After war ended, Burkholder remained in Lynchburg, and was elected as one of Campbell County's three delegates to the first session of the Virginia General Assembly after Congressional Reconstruction ended. The other delegates were Conservative Democrats John W. Daniel and his father-in-law Rufus Murrell. Daniel also represented creditors of Crumpton who sued Burkholder and other Crumpton relatives because Crumpton had died with debts but without finishing real estate transfer paperwork. Nonetheless, Burkholder finished the Y-shaped house by 1875, and it remains a historic structure in the Daniel's Hill Historic District today. The Virginia Supreme Court in 1872 threw out the case against the husband of Crumpton's daughter Una, and in 1878 decided that the Cabell Street house belonged to Burkholder, on equitable grounds because he had so improved the property.
Death and legacy
By the 1900 census, Burkholder farmed outside Lynchburg in Forest, Bedford County, Virginia.
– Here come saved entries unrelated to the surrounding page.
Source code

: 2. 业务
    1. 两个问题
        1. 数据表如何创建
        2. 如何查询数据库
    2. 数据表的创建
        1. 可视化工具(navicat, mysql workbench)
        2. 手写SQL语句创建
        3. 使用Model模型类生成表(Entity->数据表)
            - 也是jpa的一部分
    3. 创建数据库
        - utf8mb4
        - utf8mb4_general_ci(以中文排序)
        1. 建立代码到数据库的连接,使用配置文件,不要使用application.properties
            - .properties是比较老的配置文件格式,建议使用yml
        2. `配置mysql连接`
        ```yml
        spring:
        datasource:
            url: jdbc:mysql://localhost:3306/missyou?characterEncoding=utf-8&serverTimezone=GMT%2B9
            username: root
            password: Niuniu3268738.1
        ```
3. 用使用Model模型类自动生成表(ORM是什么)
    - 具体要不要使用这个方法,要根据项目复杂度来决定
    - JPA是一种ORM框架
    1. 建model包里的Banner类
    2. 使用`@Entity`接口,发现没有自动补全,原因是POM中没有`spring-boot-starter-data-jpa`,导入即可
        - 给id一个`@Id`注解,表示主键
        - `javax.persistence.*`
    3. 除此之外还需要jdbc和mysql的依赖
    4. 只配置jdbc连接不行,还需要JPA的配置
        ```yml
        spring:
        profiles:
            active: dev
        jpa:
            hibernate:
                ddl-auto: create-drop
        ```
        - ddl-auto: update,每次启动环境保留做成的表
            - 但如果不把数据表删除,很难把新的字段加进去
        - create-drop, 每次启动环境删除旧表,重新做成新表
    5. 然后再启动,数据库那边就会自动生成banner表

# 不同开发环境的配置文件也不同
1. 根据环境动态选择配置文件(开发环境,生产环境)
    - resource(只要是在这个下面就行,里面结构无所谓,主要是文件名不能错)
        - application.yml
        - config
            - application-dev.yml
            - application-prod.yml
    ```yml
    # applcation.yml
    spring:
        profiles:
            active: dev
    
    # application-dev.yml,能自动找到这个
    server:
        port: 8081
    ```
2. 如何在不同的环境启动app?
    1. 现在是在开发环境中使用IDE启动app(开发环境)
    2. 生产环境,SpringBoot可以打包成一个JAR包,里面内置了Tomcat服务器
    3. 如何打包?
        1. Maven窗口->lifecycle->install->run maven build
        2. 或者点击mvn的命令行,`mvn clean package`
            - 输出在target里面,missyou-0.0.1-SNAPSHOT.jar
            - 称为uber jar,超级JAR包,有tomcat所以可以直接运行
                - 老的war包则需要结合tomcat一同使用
He lived with his wife of 48 years, as well as daughter-in-law Minna E. Burkholder and grandchildren Willie, Edward, Napier and Minna. His son Richard lived and farmed nearby with his own family. In 1910, the widower Burkholder lived with his unmarried daughters Kate B. and Edna A. and granddaughter Sarah ; that census also indicated that he continued to do odd jobs as a laborer and that their house was rented. He died of nephritis in 1914 and was buried in Lynchburg's Spring Hill cemetery.Many of the Victorian structures Burkholder designed and built remain in Lynchburg's historic districts today, including 3 in the Daniel's Hill district alone.